**DIRECTIONS:**
When the line with "C first saw" is reached, include it and stop; before that, copy each line of the listing exactly from the first.
━━━━━━━━━━━━━━━━━━━━━━━━━━━━━━
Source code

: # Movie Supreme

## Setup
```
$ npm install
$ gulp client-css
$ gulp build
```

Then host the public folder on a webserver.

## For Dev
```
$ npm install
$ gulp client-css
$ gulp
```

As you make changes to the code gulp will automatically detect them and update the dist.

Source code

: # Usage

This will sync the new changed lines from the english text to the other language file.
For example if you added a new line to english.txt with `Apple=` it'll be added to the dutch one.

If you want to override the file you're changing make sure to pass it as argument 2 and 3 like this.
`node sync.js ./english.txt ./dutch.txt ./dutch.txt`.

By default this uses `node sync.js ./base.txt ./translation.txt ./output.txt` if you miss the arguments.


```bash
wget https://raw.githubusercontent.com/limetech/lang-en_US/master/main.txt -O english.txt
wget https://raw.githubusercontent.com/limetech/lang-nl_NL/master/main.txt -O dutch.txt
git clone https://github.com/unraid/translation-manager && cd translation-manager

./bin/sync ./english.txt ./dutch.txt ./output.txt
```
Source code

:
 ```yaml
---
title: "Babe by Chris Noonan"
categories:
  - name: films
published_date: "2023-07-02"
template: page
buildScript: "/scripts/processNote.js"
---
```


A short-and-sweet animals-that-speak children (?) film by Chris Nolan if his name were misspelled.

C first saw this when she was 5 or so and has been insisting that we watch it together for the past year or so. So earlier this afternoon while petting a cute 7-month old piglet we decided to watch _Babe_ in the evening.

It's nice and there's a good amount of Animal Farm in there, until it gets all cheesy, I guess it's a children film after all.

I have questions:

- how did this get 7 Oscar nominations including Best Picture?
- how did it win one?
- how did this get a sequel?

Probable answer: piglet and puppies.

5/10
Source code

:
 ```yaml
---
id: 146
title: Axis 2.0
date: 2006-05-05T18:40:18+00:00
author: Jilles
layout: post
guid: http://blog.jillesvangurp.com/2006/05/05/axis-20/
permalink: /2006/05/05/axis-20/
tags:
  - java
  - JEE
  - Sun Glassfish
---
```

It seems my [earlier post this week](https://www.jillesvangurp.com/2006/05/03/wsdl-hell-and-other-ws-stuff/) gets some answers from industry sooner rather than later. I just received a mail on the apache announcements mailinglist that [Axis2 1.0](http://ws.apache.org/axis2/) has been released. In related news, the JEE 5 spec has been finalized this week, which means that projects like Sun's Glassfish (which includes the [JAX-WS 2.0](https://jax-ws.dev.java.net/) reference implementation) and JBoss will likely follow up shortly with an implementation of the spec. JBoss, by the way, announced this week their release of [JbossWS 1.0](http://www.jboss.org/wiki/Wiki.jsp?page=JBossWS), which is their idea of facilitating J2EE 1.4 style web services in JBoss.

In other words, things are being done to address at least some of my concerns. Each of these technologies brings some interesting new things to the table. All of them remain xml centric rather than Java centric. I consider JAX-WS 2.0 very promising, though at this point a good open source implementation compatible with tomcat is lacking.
━━━━━━━━━━━━━━━━━━━━━━━━━━━━━━
**EXERCISE SOLUTION:**
Source code

: # Movie Supreme

## Setup
```
$ npm install
$ gulp client-css
$ gulp build
```

Then host the public folder on a webserver.

## For Dev
```
$ npm install
$ gulp client-css
$ gulp
```

As you make changes to the code gulp will automatically detect them and update the dist.

Source code

: # Usage

This will sync the new changed lines from the english text to the other language file.
For example if you added a new line to english.txt with `Apple=` it'll be added to the dutch one.

If you want to override the file you're changing make sure to pass it as argument 2 and 3 like this.
`node sync.js ./english.txt ./dutch.txt ./dutch.txt`.

By default this uses `node sync.js ./base.txt ./translation.txt ./output.txt` if you miss the arguments.


```bash
wget https://raw.githubusercontent.com/limetech/lang-en_US/master/main.txt -O english.txt
wget https://raw.githubusercontent.com/limetech/lang-nl_NL/master/main.txt -O dutch.txt
git clone https://github.com/unraid/translation-manager && cd translation-manager

./bin/sync ./english.txt ./dutch.txt ./output.txt
```
Source code

:
 ```yaml
---
title: "Babe by Chris Noonan"
categories:
  - name: films
published_date: "2023-07-02"
template: page
buildScript: "/scripts/processNote.js"
---
```


A short-and-sweet animals-that-speak children (?) film by Chris Nolan if his name were misspelled.

C first saw this when she was 5 or so and has been insisting that we watch it together for the past year or so. So earlier this afternoon while petting a cute 7-month old piglet we decided to watch _Babe_ in the evening.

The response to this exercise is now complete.